* Data for this exercise
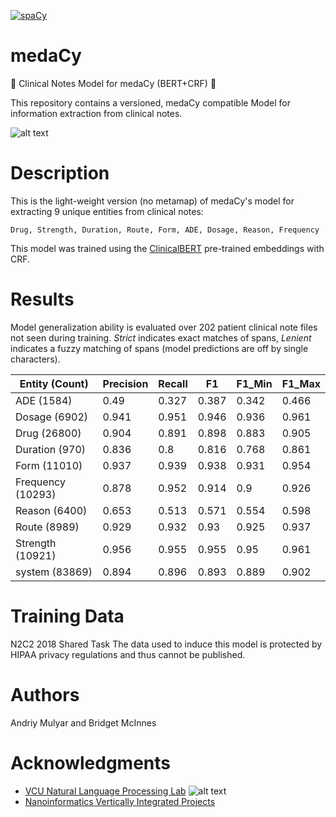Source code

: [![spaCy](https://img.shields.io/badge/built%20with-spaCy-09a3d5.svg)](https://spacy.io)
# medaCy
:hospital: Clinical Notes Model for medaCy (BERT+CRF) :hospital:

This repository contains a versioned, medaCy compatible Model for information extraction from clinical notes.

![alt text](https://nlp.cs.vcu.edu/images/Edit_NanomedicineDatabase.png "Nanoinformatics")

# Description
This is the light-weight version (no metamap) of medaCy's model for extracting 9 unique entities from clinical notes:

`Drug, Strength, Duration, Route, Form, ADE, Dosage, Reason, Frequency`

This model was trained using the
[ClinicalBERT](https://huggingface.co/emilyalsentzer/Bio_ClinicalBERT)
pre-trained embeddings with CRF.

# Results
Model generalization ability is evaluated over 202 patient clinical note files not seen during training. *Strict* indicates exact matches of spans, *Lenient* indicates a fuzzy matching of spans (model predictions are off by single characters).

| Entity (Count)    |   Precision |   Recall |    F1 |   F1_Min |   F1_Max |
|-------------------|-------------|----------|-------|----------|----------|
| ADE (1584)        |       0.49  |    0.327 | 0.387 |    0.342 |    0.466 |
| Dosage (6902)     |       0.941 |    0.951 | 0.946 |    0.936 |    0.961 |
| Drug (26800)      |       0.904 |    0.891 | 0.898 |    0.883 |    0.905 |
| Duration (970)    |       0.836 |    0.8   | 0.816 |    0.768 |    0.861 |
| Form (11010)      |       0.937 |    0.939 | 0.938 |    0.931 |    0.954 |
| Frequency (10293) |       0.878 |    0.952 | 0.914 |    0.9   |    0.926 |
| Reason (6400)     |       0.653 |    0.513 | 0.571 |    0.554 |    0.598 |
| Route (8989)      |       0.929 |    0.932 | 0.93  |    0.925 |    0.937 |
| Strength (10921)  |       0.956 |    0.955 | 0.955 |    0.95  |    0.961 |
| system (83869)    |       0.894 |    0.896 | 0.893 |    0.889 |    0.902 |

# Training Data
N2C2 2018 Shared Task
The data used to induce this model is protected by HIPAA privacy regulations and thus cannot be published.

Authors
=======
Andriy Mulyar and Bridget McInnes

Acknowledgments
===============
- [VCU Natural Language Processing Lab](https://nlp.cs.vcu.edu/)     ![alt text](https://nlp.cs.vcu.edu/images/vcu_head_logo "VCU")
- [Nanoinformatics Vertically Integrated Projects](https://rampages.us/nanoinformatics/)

---

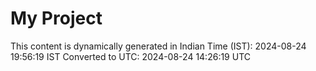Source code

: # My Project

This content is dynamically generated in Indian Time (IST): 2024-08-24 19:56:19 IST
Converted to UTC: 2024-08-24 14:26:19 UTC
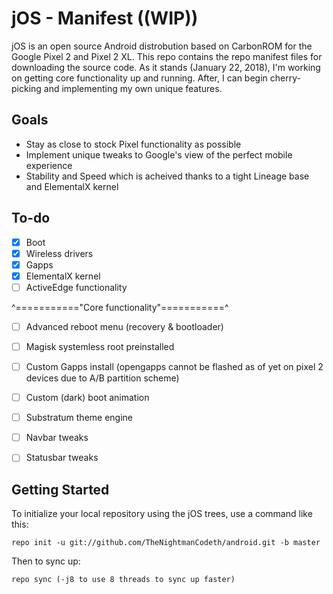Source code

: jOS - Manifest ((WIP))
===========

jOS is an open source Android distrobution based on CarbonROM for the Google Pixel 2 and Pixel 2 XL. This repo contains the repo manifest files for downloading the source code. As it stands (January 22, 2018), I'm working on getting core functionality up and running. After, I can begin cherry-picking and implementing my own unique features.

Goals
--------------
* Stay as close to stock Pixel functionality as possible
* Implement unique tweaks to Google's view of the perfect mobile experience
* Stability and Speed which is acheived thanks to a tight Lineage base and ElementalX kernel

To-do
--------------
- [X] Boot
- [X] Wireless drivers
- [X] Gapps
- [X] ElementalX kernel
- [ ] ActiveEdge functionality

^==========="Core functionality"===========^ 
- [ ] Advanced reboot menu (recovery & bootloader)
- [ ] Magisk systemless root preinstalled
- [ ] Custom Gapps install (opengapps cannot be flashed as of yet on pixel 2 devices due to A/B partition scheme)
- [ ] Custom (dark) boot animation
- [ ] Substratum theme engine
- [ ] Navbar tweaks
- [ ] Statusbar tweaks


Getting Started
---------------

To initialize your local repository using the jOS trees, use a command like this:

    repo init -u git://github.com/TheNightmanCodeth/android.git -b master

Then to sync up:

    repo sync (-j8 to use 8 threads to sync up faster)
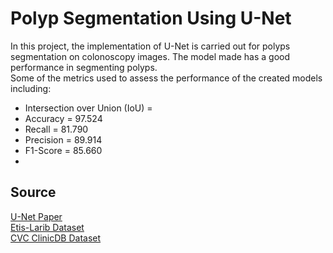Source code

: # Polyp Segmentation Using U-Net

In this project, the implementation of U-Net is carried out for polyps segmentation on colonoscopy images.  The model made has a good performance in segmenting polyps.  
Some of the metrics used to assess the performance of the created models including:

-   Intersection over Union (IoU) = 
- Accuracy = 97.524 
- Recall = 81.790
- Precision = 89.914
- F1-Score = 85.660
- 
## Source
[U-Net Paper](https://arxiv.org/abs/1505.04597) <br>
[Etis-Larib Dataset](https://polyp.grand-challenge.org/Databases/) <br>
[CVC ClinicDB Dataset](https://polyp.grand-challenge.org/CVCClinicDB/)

* * *

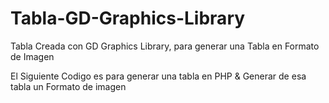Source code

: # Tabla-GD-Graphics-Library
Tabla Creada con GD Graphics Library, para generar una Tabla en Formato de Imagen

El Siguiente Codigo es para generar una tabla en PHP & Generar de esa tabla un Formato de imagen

* Aim of the task
Above are the records. Copy word for word only their lines from the one holding "- [ ] Navbar tweaks" through the one holding "In this project, the", both included, and skip the images.

* Task solution
- [ ] Navbar tweaks
- [ ] Statusbar tweaks


Getting Started
---------------

To initialize your local repository using the jOS trees, use a command like this:

    repo init -u git://github.com/TheNightmanCodeth/android.git -b master

Then to sync up:

    repo sync (-j8 to use 8 threads to sync up faster)
Source code

: # Polyp Segmentation Using U-Net

In this project, the implementation of U-Net is carried out for polyps segmentation on colonoscopy images.  The model made has a good performance in segmenting polyps.  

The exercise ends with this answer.